T.S. Beskorovainaya(1), T.B. Milovidova(1), O.A. Shchagina(1), E.G. Matushchenko(1), M.S. Petuhova(1), O.K. Togochakova(2), V.V. Salomashkina(3), O.S. Pshenichnikova(3), V.L. Surin(3), A.V. Polyakov(1), E.K. Ginter(1) 1-Research Centre for Medical Genetics, Moskvorechie str., 1, Moscow, 115522, Russian Federation; 2-Khakassia Republican clinical perinatal center, Krylova str., 66/1, Abakan, 655003, Russian Federation; 3-National Medical Research center of Hematology, Novy Zykovsky pr., 4, Moscow, 125167, Russian Federation Е-mail: t-kovalevskaya@yandex.ru

Introduction. Hemophilia A is a frequent X-linked recessive disorder associated with the absence or functional defect of blood clotting factor VIII. Вoth point mutations and large structural rearrangements – deletions, duplications, and inversions were described in the F8 gene. Large structural abnormalities are detected in half of the patients with severe hemophilia А. The aim of the study. To characterize the F8 gene structural rearrangements casually detected during the study of the intron 1 and intron 22 inversions in hemophilia A patients from the Russian Federation. Methods. The study was carried out by standard PCR, IS-PCR and quantitative MLPA analysis. Results. Nine abnormal patterns were obtained in families with severe hemophilia A by standard PCR, IS-PCR and quantitative MLPA analysis during routine diagnostic detection of intron 1 and intron 22 inversions and large deletions/duplications in the F8 gene. It was due to unbalanced genomic rearrangements in these patients. Five large deletions and four large duplications were identified. Among them, there were four cases combined with intron 1 inversion and one with intron 22 inversion. Conclusion. At the moment, we can only hypothesize the sequence of events and the mechanism that led to the formation of these anomalies. All available molecular genetic methods should be used to detect and characterize complex rearrangements.
Keywords: 
Hemophilia A, F8, intron 1 inversion, intron 22 inversion, deletion, duplication

Список литературы: 
  1. Mannucci P.M., Tuddenham E.G. The hemophilias--from royal genes to gene therapy. N. Engl. J. Med. 2001; 344 (23): 1773–9. https://doi.org/10.1056/nejm200106073442307.

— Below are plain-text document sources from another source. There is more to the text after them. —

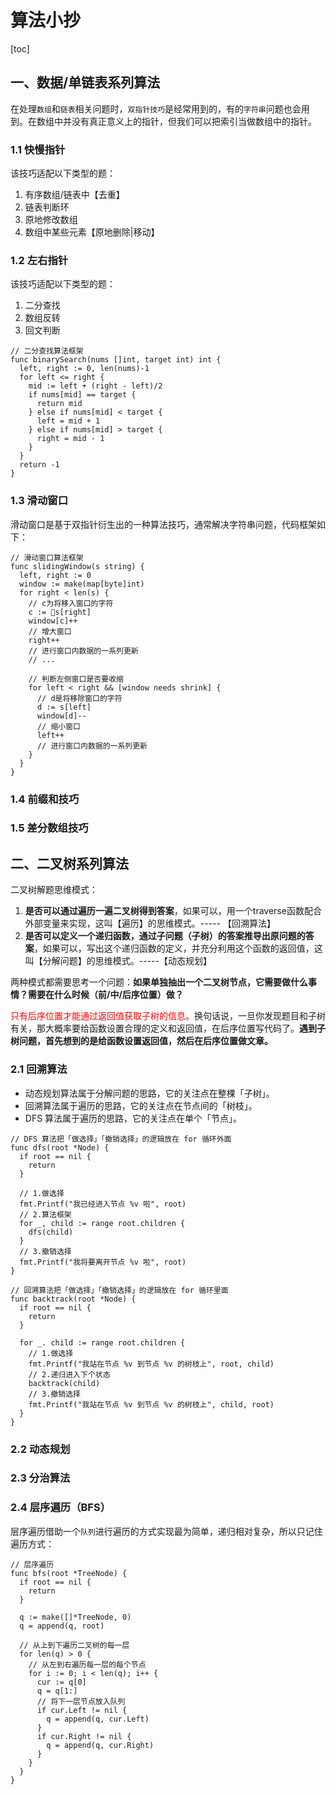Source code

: # 算法小抄

[toc]

## 一、数据/单链表系列算法

在处理`数组`和`链表`相关问题时，`双指针技巧`是经常用到的，有的`字符串`问题也会用到。在数组中并没有真正意义上的指针，但我们可以把索引当做数组中的指针。

### 1.1 快慢指针

该技巧适配以下类型的题：

1. 有序数组/链表中【去重】
2. 链表判断环
3. 原地修改数组
4. 数组中某些元素【原地删除|移动】

### 1.2 左右指针

该技巧适配以下类型的题：

1. 二分查找
2. 数组反转
3. 回文判断

```golang
// 二分查找算法框架
func binarySearch(nums []int, target int) int {
  left, right := 0, len(nums)-1
  for left <= right {
    mid := left + (right - left)/2
    if nums[mid] == target {
      return mid
    } else if nums[mid] < target {
      left = mid + 1
    } else if nums[mid] > target {
      right = mid - 1
    }
  }
  return -1
}
```

### 1.3 滑动窗口

滑动窗口是基于双指针衍生出的一种算法技巧，通常解决字符串问题，代码框架如下：

```golang
// 滑动窗口算法框架
func slidingWindow(s string) {
  left, right := 0
  window := make(map[byte]int)
  for right < len(s) {
    // c为将移入窗口的字符
    c := s[right]
    window[c]++
    // 增大窗口
    right++
    // 进行窗口内数据的一系列更新
    // ...
    
    // 判断左侧窗口是否要收缩
    for left < right && [window needs shrink] {
      // d是将移除窗口的字符
      d := s[left]
      window[d]--
      // 缩小窗口
      left++
      // 进行窗口内数据的一系列更新
    }
  }
}
```

### 1.4 前缀和技巧

### 1.5 差分数组技巧

## 二、二叉树系列算法

二叉树解题思维模式：

1. **是否可以通过遍历一遍二叉树得到答案**，如果可以，用一个traverse函数配合外部变量来实现，这叫【遍历】的思维模式。----- 【回溯算法】
2. **是否可以定义一个递归函数，通过子问题（子树）的答案推导出原问题的答案**，如果可以，写出这个递归函数的定义，并充分利用这个函数的返回值，这叫【分解问题】的思维模式。-----【动态规划】

两种模式都需要思考一个问题：**如果单独抽出一个二叉树节点，它需要做什么事情？需要在什么时候（前/中/后序位置）做？**

<font color='red'>只有后序位置才能通过返回值获取子树的信息。</font>换句话说，一旦你发现题目和子树有关，那大概率要给函数设置合理的定义和返回值，在后序位置写代码了。**遇到子树问题，首先想到的是给函数设置返回值，然后在后序位置做文章。**

### 2.1 回溯算法

- 动态规划算法属于分解问题的思路，它的关注点在整棵「子树」。
- 回溯算法属于遍历的思路，它的关注点在节点间的「树枝」。
- DFS 算法属于遍历的思路，它的关注点在单个「节点」。

```golang
// DFS 算法把「做选择」「撤销选择」的逻辑放在 for 循环外面
func dfs(root *Node) {
  if root == nil {
    return
  }

  // 1.做选择
  fmt.Printf("我已经进入节点 %v 啦", root)
  // 2.算法框架
  for _, child := range root.children {
    dfs(child)
  }
  // 3.撤销选择
  fmt.Printf("我将要离开节点 %v 啦", root)
}

// 回溯算法把「做选择」「撤销选择」的逻辑放在 for 循环里面
func backtrack(root *Node) {
  if root == nil {
    return
  }

  for _. child := range root.children {
    // 1.做选择
    fmt.Printf("我站在节点 %v 到节点 %v 的树枝上", root, child)
    // 2.递归进入下个状态
    backtrack(child)
    // 3.撤销选择
    fmt.Printf("我站在节点 %v 到节点 %v 的树枝上", child, root)
  }
}
```

### 2.2 动态规划

### 2.3 分治算法

### 2.4 层序遍历（BFS）

层序遍历借助一个`队列`进行遍历的方式实现最为简单，递归相对复杂，所以只记住遍历方式：

```golang
// 层序遍历
func bfs(root *TreeNode) {
  if root == nil {
    return
  }

  q := make([]*TreeNode, 0)
  q = append(q, root)

  // 从上到下遍历二叉树的每一层
  for len(q) > 0 {
    // 从左到右遍历每一层的每个节点
    for i := 0; i < len(q); i++ {
      cur := q[0]
      q = q[1:]
      // 将下一层节点放入队列
      if cur.Left != nil {
        q = append(q, cur.Left)
      }
      if cur.Right != nil {
        q = append(q, cur.Right)
      }
    }
  }
}
```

  2. Graw J., Brackmann H.H., Oldenburg J., Schneppenheim R., Spannagl M., Schwaab R. Haemophilia A: from mutation analysis to new therapies. Nat Rev Genet. 2005; 6 (6): 488–501. https://doi.org/10.1038/nrg1617.
  3. Schroder J., El-Maarri O., Schwaab R., Muller C.R., Oldenburg J. Factor VIII intron-1 inversion: frequency and inhibitor prevalence. J Thromb Haemost. 2006; 4 (5): 1141–3. https://doi.org/10.1111/j.1538-7836.2006.01884.x.
  4. Bagnall R.D., Waseem N., Green P.M., Giannelli F. Recurrent inversion breaking intron 1 of the factor VIII gene is a frequent cause of severe hemophilia A. Blood. 2002; 99 (1): 168–74.
  5. Gouw S.C., van den Berg H.M., Oldenburg J., Astermark J., de Groot P.G., Margaglione M., Thompson A.R., van Heerde W., Boekhorst J., Miller C.H., le Cessie S., van der Bom J.G. F8 gene mutation type and inhibitor development in patients with severe hemophilia A: systematic review and meta-analysis. Blood. 2012; 119 (12): 2922–34. https://doi.org/10.1182/blood-2011-09-379453.
  6. Gu W., Zhang F., Lupski J.R. Mechanisms for human genomic rearrangements. Pathogenetics. 2008; 1 (1): 4. https://doi.org/10.1186/1755-8417-1-4.
  7. Rossetti L.C., Radic C.P., Larripa I.B., De Brasi C.D. Genotyping the hemophilia inversion hotspot by use of inverse PCR. Clin Chem. 2005; 51 (7): 1154–8. https://doi.org/10.1373/clinchem.2004.046490.
  8. Rossetti L.C., Radic C.P., Larripa I.B., De Brasi C.D. Developing a new generation of tests for genotyping hemophilia-causative rearrangements involving int22h and int1h hotspots in the factor VIII gene. J Thromb Haemost. 2008; 6 (5): 830–6. https://doi.org/10.1111/j.1538-7836.2008.02926.x.
  9. Lupski J.R., Stankiewicz P. Genomic disorders: molecular mechanisms for rearrangements and conveyed phenotypes. PLoS Genet. 2005; 1 (6): 49. https://doi.org/10.1371/journal.pgen.0010049.
  10. Turner D.J., Miretti M., Rajan D., Fiegler H., Carter N.P., Blayney M.L., Beck S., Hurles M.E. Germline rates of de novo meiotic deletions and duplications causing several genomic disorders. Nat Genet. 2008; 40 (1): 90–5. https://doi.org/10.1038/ng.2007.40.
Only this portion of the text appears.